# chainsaw fuel/oil mixture question



## maxwell (Oct 14, 2010)

I have a old (1960"s blue) Homelite chainsaw XL12 model.
The gas/oil ratio on this saw calls for 16:1.
that is 8oz of oil per gal. I guess they used regular motor oil back then to mix with the gas, smokes a lot with this mixture and fouls out the plug much faster.

with the new fuel/oil mixtures they have today can I mix the fuel/oil at a lower rate of oil and still protect this old chainsaw buddy.

Say 4oz of new fuel/oil mixture per gal of gas

Do not want to ruin this old farm saw as it still runs good, but just thought a different fuel/oil mixture might be better for the saw.

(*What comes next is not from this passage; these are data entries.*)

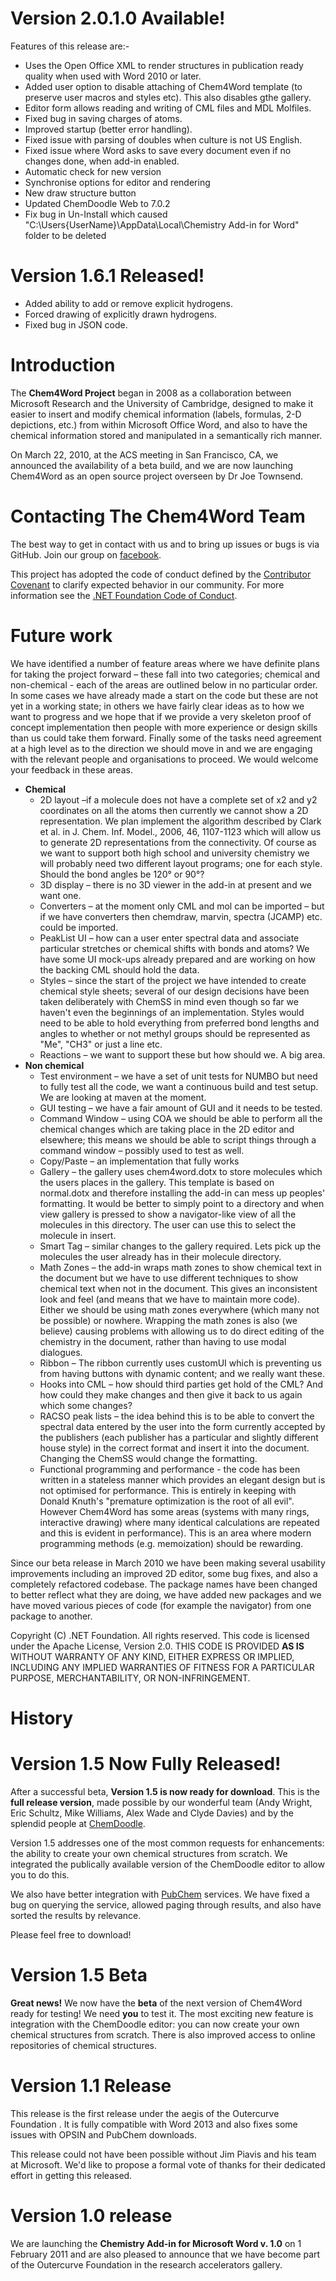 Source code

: # Version 2.0.1.0 Available!

Features of this release are:-
* Uses the Open Office XML to render structures in publication ready quality when used with Word 2010 or later.
* Added user option to disable attaching of Chem4Word template (to preserve user macros and styles etc).  This also disables gthe gallery.
* Editor form allows reading and writing of CML files and MDL Molfiles.
* Fixed bug in saving charges of atoms.
* Improved startup (better error handling).
* Fixed issue with parsing of doubles when culture is not US English.
* Fixed issue where Word asks to save every document even if no changes done, when add-in enabled.
* Automatic check for new version
* Synchronise options for editor and rendering
* New draw structure button
* Updated ChemDoodle Web to 7.0.2
* Fix bug in Un-Install which caused "C:\Users\{UserName}\AppData\Local\Chemistry Add-in for Word" folder to be deleted

# Version 1.6.1 Released!

* Added ability to add or remove explicit hydrogens.
* Forced drawing of explicitly drawn hydrogens.
* Fixed bug in JSON code.

# Introduction 
The **Chem4Word Project** began in 2008 as a collaboration between Microsoft Research  and the University of Cambridge, designed to make it easier to insert and modify chemical information (labels, formulas, 2-D depictions, etc.) from within Microsoft Office Word, and also to have the chemical information stored and manipulated in a semantically rich manner. 

On March 22, 2010, at the ACS meeting in San Francisco, CA, we announced the availability of a beta build, and we are now launching Chem4Word as an open source project overseen by Dr Joe Townsend. 

# Contacting The Chem4Word Team
The best way to get in contact with us and to bring up issues or bugs is via GitHub. 
Join our group on [facebook](http://www.facebook.com/home.php?sk=group_186300551397797&ap=1).

This project has adopted the code of conduct defined by the [Contributor Covenant](http://contributor-covenant.org/) to clarify expected behavior in our community. For more information see the [.NET Foundation Code of Conduct](http://www.dotnetfoundation.org/code-of-conduct).

# Future work
We have identified a number of feature areas where we have definite plans for taking the project forward – these fall into two categories; chemical and non-chemical - each of the areas are outlined below in no particular order. In some cases we have already made a start on the code but these are not yet in a working state; in others we have fairly clear ideas as to how we want to progress and we hope that if we provide a very skeleton proof of concept implementation then people with more experience or design skills than us could take them forward. Finally some of the tasks need agreement at a high level as to the direction we should move in and we are engaging with the relevant people and organisations to proceed.  We would welcome your feedback in these areas.
* **Chemical** 
	* 2D layout –if a molecule does not have a complete set of x2 and y2 coordinates on all the atoms then currently we cannot show a 2D representation. We plan implement the algorithm described by Clark et al. in J. Chem. Inf. Model., 2006, 46, 1107-1123 which will allow us to generate 2D representations from the connectivity. Of course as we want to support both high school and university chemistry we will probably need two different layout programs; one for each style. Should the bond angles be 120° or 90°?
	* 3D display – there is no 3D viewer in the add-in at present and we want one. 
	* Converters – at the moment only CML and mol can be imported – but if we have converters then chemdraw, marvin, spectra (JCAMP) etc. could be imported. 
	* PeakList UI – how can a user enter spectral data and associate particular stretches or chemical shifts with bonds and atoms? We have some UI mock-ups already prepared and are working on how the backing CML should hold the data. 
	* Styles – since the start of the project we have intended to create chemical style sheets; several of our design decisions have been taken deliberately with ChemSS in mind even though so far we haven't even the beginnings of an implementation. Styles would need to be able to hold everything from preferred bond lengths and angles to whether or not methyl groups should be represented as "Me", "CH3" or just a line etc. 
	* Reactions – we want to support these but how should we. A big area.
* **Non chemical**
	* Test environment – we have a set of unit tests for NUMBO but need to fully test all the code, we want a continuous build and test setup. We are looking at maven at the moment. 
	* GUI testing – we have a fair amount of GUI and it needs to be tested. 
	* Command Window – using COA we should be able to perform all the chemical changes which are taking place in the 2D editor and elsewhere; this means we should be able to script things through a command window – possibly used to test as well. 
	* Copy/Paste – an implementation that fully works
	* Gallery – the gallery uses chem4word.dotx to store molecules which the users places in the gallery. This template is based on normal.dotx and therefore installing the add-in can mess up peoples' formatting. It would be better to simply point to a directory and when view gallery is pressed to show a navigator-like view of all the molecules in this directory. The user can use this to select the molecule in insert.
	* Smart Tag – similar changes to the gallery required. Lets pick up the molecules the user already has in their molecule directory.
	* Math Zones – the add-in wraps math zones to show chemical text in the document but we have to use different techniques to show chemical text when not in the document. This gives an inconsistent look and feel (and means that we have to maintain more code). Either we should be using math zones everywhere (which many not be possible) or nowhere. Wrapping the math zones is also (we believe) causing problems with allowing us to do direct editing of the chemistry in the document, rather than having to use modal dialogues.
	* Ribbon – The ribbon currently uses customUI which is preventing us from having buttons with dynamic content; and we really want these. 
	* Hooks into CML – how should third parties get hold of the CML? And how could they make changes and then give it back to us again which some changes? 
	* RACSO peak lists – the idea behind this is to be able to convert the spectral data entered by the user into the form currently accepted by the publishers (each publisher has a particular and slightly different house style) in the correct format and insert it into the document. Changing the ChemSS would change the formatting. 
	* Functional programming and performance - the code has been written in a stateless manner which provides an elegant design but is not optimised for performance. This is entirely in keeping with Donald Knuth's "premature optimization is the root of all evil". However Chem4Word has some areas (systems with many rings, interactive drawing) where many identical calculations are repeated and this is evident in performance). This is an area where modern programming methods (e.g. memoization) should be rewarding.

Since our beta release in March 2010 we have been making several usability improvements including an improved 2D editor, some bug fixes, and also a completely refactored codebase.  The package names have been changed to better reflect what they are doing, we have added new packages and we have moved various pieces of code (for example the navigator) from one package to another.

Copyright (C) .NET Foundation. All rights reserved. This code is licensed under the Apache License, Version 2.0. THIS CODE IS PROVIDED **AS IS** WITHOUT WARRANTY OF ANY KIND, EITHER EXPRESS OR IMPLIED, INCLUDING ANY IMPLIED WARRANTIES OF FITNESS FOR A PARTICULAR PURPOSE, MERCHANTABILITY, OR NON-INFRINGEMENT.

# History

# Version 1.5 Now Fully Released!
After a successful beta, **Version 1.5 is now ready for download**.  This is the **full release version**, made possible by our wonderful team (Andy Wright, Eric Schultz, Mike Williams, Alex Wade and Clyde Davies) and by the splendid people at [ChemDoodle](https://www.chemdoodle.com).  

Version 1.5 addresses one of the most common requests for enhancements:  the ability to create your own chemical structures from scratch.  We integrated the publically available version of the ChemDoodle editor to allow you to do this.  

We also have better integration with [PubChem](https://pubchem.ncbi.nlm.nih.gov) services.  We have fixed a bug on querying the service, allowed paging through results, and also have sorted the results by relevance.

Please feel free to download!

# Version 1.5 Beta
**Great news!** We now have the **beta** of the next version of Chem4Word ready for testing! We need **you** to test it. The most exciting new feature is integration with the ChemDoodle editor: you can now create your own chemical structures from scratch. There is also improved access to online repositories of chemical structures.
 
# Version 1.1 Release
This release is the first release under the aegis of the Outercurve Foundation .  It is fully compatible with Word 2013 and also fixes some issues with OPSIN and PubChem downloads.

This release could not have been possible without  Jim Piavis and his team at Microsoft.  We'd like to propose a formal vote of thanks  for their dedicated effort in getting this released.

# Version 1.0 release
We are launching the **Chemistry Add-in for Microsoft Word v. 1.0** on 1 February 2011 and are also pleased to announce that we have become part of the Outercurve Foundation in the research accelerators gallery.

anyone have experience with these old farm saws.

Thanks,


----------



## dgktech (Oct 13, 2010)

Hi Maxwell

The new oils these days are much better than the old motor oil from back then. I have seen many use a 32:1 mix with no trouble. With that said the saw you have is a classic it was the best around of that time.That is why you are still cutting wood with yours. I would not change anything except try some of the smokeless/ash-less oils like the Stihl or Lawnboy brands
Dave


----------



## paulr44 (Oct 14, 2008)

As dgktech says, the oils today are much different. They used to use kerosene or solvent as an emulsifier or cut agent back then. You're talking a time when most 2-stroke oils were a straight weight, such as 40W. We run Stihl and Redmax 50:1 in everything, even old blue Homelites. Lawnboy oil is and has always been very good too (now owned by Toro). Redmax oil is a synthetic blend, and meets JASO standards higher than the ISO. From their website: "It is certified by and registered with JASO for use in ALL air-cooled, 2-stroke, outdoor power equipment engines."


----------



## maxwell (Oct 14, 2010)

paulr44 said:


> As dgktech says, the oils today are much different. They used to use kerosene or solvent as an emulsifier or cut agent back then. You're talking a time when most 2-stroke oils were a straight weight, such as 40W. We run Stihl and Redmax 50:1 in everything, even old blue Homelites. Lawnboy oil is and has always been very good too (now owned by Toro). Redmax oil is a synthetic blend, and meets JASO standards higher than the ISO. From their website: "It is certified by and registered with JASO for use in ALL air-cooled, 2-stroke, outdoor power equipment engines."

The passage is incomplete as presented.